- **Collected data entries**
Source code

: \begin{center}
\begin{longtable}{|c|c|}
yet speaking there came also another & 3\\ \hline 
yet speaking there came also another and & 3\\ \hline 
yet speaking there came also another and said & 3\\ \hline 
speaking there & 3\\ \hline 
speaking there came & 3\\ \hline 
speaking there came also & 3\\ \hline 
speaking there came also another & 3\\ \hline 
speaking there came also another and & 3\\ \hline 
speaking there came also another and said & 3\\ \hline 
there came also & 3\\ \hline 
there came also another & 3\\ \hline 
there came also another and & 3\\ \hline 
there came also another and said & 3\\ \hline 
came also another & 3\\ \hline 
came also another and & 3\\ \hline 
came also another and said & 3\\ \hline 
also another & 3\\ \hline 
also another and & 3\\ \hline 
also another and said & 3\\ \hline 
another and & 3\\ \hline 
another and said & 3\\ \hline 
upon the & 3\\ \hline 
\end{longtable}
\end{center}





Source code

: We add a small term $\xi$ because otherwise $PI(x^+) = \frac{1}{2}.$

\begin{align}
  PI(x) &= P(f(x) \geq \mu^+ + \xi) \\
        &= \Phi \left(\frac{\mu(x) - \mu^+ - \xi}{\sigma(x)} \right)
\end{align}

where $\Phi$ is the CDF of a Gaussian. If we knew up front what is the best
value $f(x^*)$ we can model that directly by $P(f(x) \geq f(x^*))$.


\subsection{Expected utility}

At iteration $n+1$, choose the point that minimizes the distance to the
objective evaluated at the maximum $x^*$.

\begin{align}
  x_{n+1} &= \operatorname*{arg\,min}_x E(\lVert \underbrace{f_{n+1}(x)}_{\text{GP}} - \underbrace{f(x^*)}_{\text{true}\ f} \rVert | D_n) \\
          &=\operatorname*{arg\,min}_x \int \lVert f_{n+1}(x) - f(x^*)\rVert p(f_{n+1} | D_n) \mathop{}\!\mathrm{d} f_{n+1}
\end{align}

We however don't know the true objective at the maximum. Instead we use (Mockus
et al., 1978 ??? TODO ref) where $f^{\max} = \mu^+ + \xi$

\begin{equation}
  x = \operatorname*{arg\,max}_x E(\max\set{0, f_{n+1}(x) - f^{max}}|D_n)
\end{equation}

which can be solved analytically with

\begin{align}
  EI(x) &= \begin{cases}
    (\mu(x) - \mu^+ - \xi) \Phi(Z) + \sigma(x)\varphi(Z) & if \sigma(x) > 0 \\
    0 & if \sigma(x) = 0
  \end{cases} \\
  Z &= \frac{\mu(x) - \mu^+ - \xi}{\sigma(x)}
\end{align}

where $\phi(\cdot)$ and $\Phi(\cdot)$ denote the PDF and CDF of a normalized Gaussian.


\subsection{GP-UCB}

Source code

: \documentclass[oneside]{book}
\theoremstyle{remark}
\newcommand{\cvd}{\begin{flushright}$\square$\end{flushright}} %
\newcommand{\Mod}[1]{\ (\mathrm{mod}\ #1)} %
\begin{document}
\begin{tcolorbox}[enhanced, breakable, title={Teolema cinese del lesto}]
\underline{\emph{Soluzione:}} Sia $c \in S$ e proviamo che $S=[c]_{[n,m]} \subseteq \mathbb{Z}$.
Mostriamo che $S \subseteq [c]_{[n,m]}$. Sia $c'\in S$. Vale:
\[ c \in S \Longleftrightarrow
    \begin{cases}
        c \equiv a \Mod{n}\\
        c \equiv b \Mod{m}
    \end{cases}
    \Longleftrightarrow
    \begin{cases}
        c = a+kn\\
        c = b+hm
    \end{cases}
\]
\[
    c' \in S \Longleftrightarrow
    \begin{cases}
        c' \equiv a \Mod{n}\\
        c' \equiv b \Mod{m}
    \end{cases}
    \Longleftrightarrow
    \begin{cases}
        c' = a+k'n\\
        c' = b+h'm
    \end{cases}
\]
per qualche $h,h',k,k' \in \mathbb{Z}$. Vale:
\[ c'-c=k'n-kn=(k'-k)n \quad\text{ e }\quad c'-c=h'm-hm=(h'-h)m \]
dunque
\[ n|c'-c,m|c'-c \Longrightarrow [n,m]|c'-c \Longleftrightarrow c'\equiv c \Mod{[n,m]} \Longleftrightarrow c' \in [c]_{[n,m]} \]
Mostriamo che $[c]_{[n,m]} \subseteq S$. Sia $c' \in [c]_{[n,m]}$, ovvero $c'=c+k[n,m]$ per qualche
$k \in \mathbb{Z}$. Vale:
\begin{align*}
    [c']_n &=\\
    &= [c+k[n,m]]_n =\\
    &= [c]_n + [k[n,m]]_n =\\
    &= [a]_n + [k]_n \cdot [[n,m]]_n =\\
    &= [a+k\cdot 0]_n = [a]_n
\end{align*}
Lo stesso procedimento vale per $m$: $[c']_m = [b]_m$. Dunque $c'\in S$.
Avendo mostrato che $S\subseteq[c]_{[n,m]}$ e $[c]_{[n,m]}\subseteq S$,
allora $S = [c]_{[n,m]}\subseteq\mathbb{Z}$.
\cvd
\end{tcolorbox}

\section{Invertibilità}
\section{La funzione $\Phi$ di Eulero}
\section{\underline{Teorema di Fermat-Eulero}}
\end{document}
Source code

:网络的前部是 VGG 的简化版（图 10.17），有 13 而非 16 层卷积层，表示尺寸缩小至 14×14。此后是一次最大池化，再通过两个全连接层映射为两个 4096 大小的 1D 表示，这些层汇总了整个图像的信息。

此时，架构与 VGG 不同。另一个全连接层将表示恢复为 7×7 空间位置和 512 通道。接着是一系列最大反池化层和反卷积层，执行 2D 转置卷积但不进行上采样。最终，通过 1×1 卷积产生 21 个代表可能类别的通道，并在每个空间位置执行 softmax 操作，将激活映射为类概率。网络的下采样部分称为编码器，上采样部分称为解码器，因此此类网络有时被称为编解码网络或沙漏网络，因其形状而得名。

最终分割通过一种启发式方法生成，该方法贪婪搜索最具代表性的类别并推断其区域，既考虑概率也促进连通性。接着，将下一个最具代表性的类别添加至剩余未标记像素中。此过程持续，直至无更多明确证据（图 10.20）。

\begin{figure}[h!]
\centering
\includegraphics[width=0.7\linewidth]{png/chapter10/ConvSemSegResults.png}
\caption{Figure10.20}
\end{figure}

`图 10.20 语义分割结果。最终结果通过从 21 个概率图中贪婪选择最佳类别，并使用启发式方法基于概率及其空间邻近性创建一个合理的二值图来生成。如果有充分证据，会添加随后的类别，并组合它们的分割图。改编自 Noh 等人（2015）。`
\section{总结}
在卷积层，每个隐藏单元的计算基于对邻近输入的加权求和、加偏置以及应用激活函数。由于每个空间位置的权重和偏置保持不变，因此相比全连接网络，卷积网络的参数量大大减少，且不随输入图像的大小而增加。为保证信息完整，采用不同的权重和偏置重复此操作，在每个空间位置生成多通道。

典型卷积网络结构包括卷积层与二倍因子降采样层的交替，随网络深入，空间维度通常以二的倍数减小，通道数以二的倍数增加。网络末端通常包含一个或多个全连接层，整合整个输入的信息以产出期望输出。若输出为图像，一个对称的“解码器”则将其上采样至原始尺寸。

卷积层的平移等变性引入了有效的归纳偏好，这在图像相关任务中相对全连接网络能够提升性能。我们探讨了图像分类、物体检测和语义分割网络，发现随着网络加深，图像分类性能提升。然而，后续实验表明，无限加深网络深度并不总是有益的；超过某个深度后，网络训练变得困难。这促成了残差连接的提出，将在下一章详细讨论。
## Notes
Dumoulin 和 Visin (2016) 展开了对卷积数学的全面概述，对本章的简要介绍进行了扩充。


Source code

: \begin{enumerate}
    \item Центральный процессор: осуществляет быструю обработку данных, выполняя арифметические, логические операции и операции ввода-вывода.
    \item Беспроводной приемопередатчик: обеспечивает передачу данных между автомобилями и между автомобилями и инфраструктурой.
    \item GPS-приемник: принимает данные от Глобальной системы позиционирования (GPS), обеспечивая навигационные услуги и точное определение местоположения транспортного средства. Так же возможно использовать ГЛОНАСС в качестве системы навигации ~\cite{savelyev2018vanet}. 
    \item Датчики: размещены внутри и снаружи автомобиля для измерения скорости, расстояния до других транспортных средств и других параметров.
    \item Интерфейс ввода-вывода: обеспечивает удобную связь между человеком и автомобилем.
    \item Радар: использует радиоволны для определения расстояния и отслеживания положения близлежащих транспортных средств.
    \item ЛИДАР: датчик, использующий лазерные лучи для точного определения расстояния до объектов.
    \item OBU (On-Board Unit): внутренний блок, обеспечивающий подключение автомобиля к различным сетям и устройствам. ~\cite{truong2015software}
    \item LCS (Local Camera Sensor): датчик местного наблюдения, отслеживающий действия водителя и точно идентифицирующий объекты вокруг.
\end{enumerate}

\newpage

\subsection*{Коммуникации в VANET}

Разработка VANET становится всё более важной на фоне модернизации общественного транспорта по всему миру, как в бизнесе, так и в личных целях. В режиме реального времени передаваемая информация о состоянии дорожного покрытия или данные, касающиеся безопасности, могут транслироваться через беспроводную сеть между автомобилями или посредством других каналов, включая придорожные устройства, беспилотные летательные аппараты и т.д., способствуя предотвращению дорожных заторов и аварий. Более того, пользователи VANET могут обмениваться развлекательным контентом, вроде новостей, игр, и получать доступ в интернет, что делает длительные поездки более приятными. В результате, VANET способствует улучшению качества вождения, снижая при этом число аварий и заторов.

- **YOUR INSTRUCTIONS**
Would you output, from the records above, exactly the run of lines that starts at the line containing "在卷积层，每个隐藏单元的计算" and ends at the line containing "и операции ввода-вывода.", and only that run?

- **ANSWER BELOW**
在卷积层，每个隐藏单元的计算基于对邻近输入的加权求和、加偏置以及应用激活函数。由于每个空间位置的权重和偏置保持不变，因此相比全连接网络，卷积网络的参数量大大减少，且不随输入图像的大小而增加。为保证信息完整，采用不同的权重和偏置重复此操作，在每个空间位置生成多通道。

典型卷积网络结构包括卷积层与二倍因子降采样层的交替，随网络深入，空间维度通常以二的倍数减小，通道数以二的倍数增加。网络末端通常包含一个或多个全连接层，整合整个输入的信息以产出期望输出。若输出为图像，一个对称的“解码器”则将其上采样至原始尺寸。

卷积层的平移等变性引入了有效的归纳偏好，这在图像相关任务中相对全连接网络能够提升性能。我们探讨了图像分类、物体检测和语义分割网络，发现随着网络加深，图像分类性能提升。然而，后续实验表明，无限加深网络深度并不总是有益的；超过某个深度后，网络训练变得困难。这促成了残差连接的提出，将在下一章详细讨论。
## Notes
Dumoulin 和 Visin (2016) 展开了对卷积数学的全面概述，对本章的简要介绍进行了扩充。


Source code

: \begin{enumerate}
    \item Центральный процессор: осуществляет быструю обработку данных, выполняя арифметические, логические операции и операции ввода-вывода.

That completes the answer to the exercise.